YOUR ASSIGNMENT
Every line below needs to be printed again exactly, without any of its pictures.

EXCERPTED RECORDS
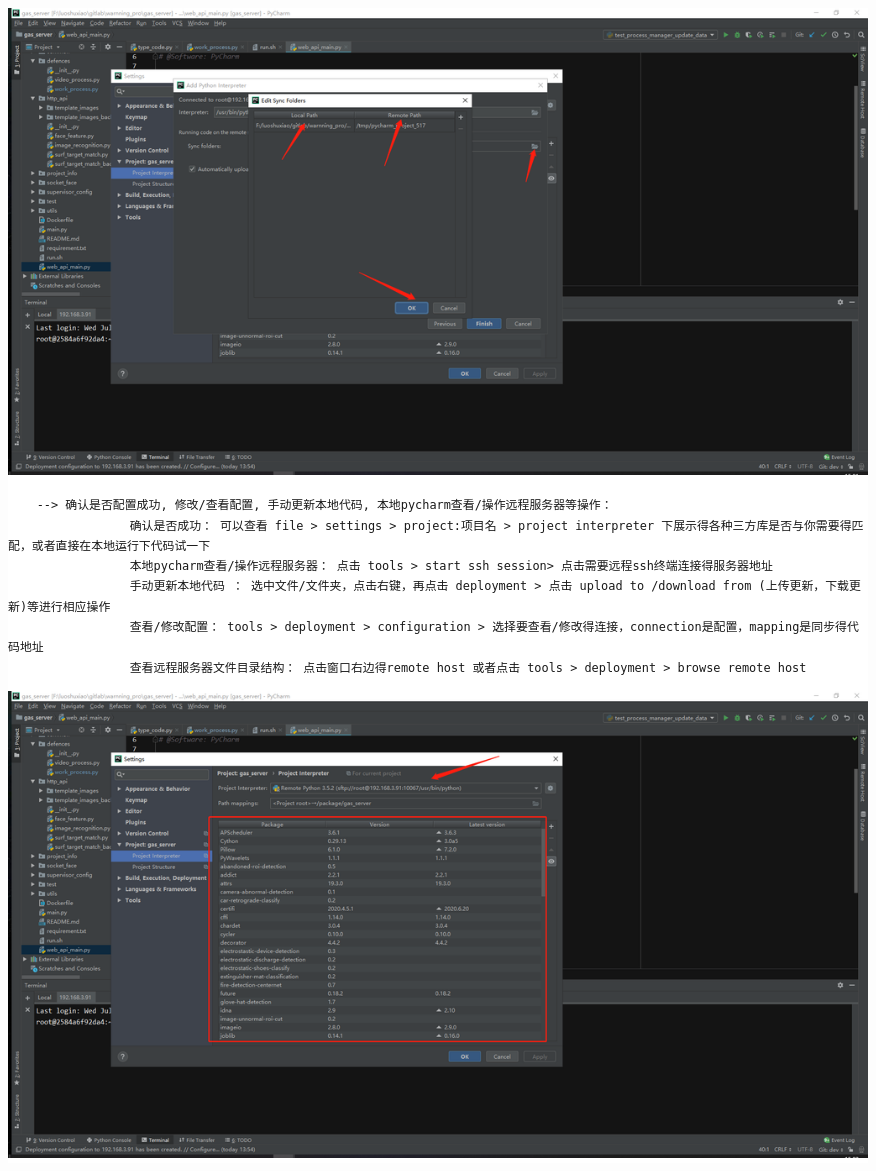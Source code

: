 ![avatar](55.png)

		--> 确认是否配置成功, 修改/查看配置, 手动更新本地代码, 本地pycharm查看/操作远程服务器等操作： 
		             确认是否成功： 可以查看 file > settings > project:项目名 > project interpreter 下展示得各种三方库是否与你需要得匹配，或者直接在本地运行下代码试一下
		             本地pycharm查看/操作远程服务器： 点击 tools > start ssh session> 点击需要远程ssh终端连接得服务器地址
                     手动更新本地代码 ： 选中文件/文件夹，点击右键，再点击 deployment > 点击 upload to /download from (上传更新，下载更新)等进行相应操作
                     查看/修改配置： tools > deployment > configuration > 选择要查看/修改得连接，connection是配置，mapping是同步得代码地址
                     查看远程服务器文件目录结构： 点击窗口右边得remote host 或者点击 tools > deployment > browse remote host
![avatar](66.png)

PROBLEM SOLUTION
Source code

: ![avatar](55.png)

		--> 确认是否配置成功, 修改/查看配置, 手动更新本地代码, 本地pycharm查看/操作远程服务器等操作： 
		             确认是否成功： 可以查看 file > settings > project:项目名 > project interpreter 下展示得各种三方库是否与你需要得匹配，或者直接在本地运行下代码试一下
		             本地pycharm查看/操作远程服务器： 点击 tools > start ssh session> 点击需要远程ssh终端连接得服务器地址
                     手动更新本地代码 ： 选中文件/文件夹，点击右键，再点击 deployment > 点击 upload to /download from (上传更新，下载更新)等进行相应操作
                     查看/修改配置： tools > deployment > configuration > 选择要查看/修改得连接，connection是配置，mapping是同步得代码地址
                     查看远程服务器文件目录结构： 点击窗口右边得remote host 或者点击 tools > deployment > browse remote host
![avatar](66.png)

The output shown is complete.